◆ Work to be completed ◆
Which lines below fall between the one containing "Undo](ctrl+z.png) ![Efficient Copy](ctrl+c.png)" and the one containing "to. A great"? Repeat them exactly, counting both of those lines, and add nothing else.

▼

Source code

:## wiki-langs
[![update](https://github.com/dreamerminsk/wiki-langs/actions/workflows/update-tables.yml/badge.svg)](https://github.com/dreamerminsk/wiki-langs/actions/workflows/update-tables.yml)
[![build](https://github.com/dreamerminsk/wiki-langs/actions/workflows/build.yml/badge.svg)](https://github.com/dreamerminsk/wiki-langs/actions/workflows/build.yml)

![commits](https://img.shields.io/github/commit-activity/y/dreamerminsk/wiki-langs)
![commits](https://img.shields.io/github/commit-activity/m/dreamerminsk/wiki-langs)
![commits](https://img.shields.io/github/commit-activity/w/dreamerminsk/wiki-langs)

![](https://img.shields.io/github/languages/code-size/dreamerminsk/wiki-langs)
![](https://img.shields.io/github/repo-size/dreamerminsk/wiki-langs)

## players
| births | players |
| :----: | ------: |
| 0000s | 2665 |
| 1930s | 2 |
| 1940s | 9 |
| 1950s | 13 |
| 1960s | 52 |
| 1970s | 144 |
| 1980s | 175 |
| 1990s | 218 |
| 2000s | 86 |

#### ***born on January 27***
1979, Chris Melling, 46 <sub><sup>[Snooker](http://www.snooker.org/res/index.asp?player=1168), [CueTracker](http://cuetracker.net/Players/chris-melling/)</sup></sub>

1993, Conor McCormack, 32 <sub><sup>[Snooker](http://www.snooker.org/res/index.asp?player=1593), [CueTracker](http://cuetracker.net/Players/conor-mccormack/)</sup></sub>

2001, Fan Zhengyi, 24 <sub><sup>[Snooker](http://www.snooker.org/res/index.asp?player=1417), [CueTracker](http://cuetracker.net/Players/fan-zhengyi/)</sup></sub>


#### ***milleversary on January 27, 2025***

▲
▼

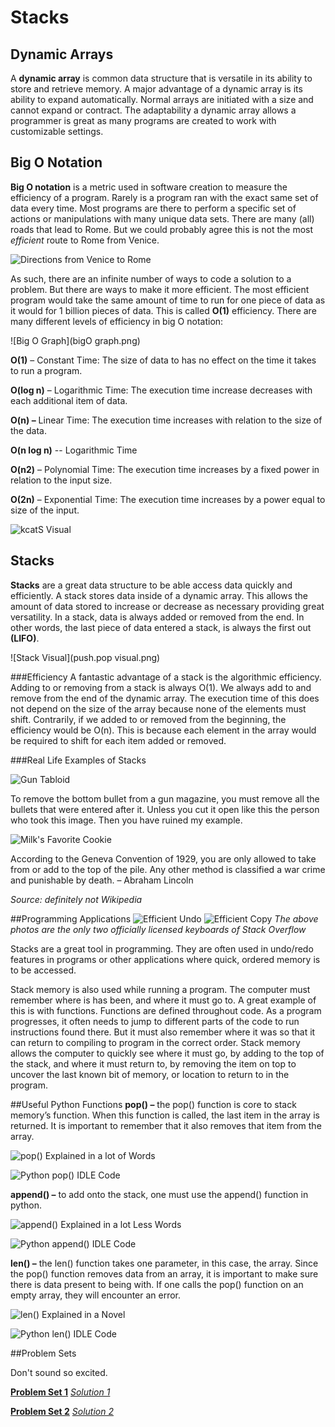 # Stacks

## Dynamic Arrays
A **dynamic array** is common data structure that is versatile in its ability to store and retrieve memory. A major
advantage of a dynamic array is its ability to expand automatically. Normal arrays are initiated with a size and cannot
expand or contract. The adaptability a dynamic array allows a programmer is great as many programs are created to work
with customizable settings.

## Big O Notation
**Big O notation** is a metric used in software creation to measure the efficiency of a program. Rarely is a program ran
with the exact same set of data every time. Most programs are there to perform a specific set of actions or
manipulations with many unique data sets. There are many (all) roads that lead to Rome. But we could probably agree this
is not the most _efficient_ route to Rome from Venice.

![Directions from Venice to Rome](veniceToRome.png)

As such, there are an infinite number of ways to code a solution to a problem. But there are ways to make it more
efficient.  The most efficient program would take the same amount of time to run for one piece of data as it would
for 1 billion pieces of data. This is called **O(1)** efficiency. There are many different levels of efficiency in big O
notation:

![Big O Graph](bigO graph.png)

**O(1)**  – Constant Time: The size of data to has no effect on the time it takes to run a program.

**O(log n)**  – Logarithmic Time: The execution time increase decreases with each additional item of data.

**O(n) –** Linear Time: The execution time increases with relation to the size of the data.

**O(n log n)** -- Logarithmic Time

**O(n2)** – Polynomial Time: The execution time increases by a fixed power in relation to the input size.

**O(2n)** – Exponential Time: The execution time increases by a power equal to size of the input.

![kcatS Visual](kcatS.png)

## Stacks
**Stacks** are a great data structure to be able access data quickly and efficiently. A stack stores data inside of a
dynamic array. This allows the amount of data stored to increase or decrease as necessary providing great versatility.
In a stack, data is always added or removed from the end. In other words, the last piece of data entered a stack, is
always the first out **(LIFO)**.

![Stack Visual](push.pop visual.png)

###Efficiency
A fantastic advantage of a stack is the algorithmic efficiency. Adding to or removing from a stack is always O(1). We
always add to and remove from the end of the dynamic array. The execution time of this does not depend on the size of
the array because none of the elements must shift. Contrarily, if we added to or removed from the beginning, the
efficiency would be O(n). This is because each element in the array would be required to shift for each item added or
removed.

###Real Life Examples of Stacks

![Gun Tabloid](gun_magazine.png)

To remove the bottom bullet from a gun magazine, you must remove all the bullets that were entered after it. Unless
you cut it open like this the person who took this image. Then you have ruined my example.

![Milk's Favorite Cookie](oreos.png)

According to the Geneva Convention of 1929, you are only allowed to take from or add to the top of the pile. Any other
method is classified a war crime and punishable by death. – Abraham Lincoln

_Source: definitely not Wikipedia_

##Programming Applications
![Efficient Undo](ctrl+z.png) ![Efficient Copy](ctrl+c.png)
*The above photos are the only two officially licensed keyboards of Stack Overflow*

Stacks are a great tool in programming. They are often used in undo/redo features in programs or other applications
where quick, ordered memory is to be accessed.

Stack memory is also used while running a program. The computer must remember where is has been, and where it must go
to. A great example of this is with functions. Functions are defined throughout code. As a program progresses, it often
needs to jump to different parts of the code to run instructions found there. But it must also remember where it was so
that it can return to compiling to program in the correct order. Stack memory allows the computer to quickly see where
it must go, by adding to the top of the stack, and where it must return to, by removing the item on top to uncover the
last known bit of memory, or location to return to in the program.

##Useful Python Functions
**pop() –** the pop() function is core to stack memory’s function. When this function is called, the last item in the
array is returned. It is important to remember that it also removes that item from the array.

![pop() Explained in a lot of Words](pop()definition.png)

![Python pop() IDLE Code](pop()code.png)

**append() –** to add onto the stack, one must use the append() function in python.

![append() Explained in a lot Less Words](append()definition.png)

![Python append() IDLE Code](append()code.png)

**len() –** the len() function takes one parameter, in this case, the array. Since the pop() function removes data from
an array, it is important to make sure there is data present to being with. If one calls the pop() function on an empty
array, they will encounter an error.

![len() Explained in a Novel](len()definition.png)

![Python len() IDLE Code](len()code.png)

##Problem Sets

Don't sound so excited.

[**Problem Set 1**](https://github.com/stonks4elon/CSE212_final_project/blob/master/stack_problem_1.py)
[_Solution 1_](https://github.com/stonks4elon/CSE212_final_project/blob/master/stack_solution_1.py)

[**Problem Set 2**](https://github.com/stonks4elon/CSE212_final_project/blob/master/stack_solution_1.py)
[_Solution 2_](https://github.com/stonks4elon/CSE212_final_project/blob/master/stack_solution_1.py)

▲

◆ Result for this task ◆
![Efficient Undo](ctrl+z.png) ![Efficient Copy](ctrl+c.png)
*The above photos are the only two officially licensed keyboards of Stack Overflow*

Stacks are a great tool in programming. They are often used in undo/redo features in programs or other applications
where quick, ordered memory is to be accessed.

Stack memory is also used while running a program. The computer must remember where is has been, and where it must go
to. A great example of this is with functions. Functions are defined throughout code. As a program progresses, it often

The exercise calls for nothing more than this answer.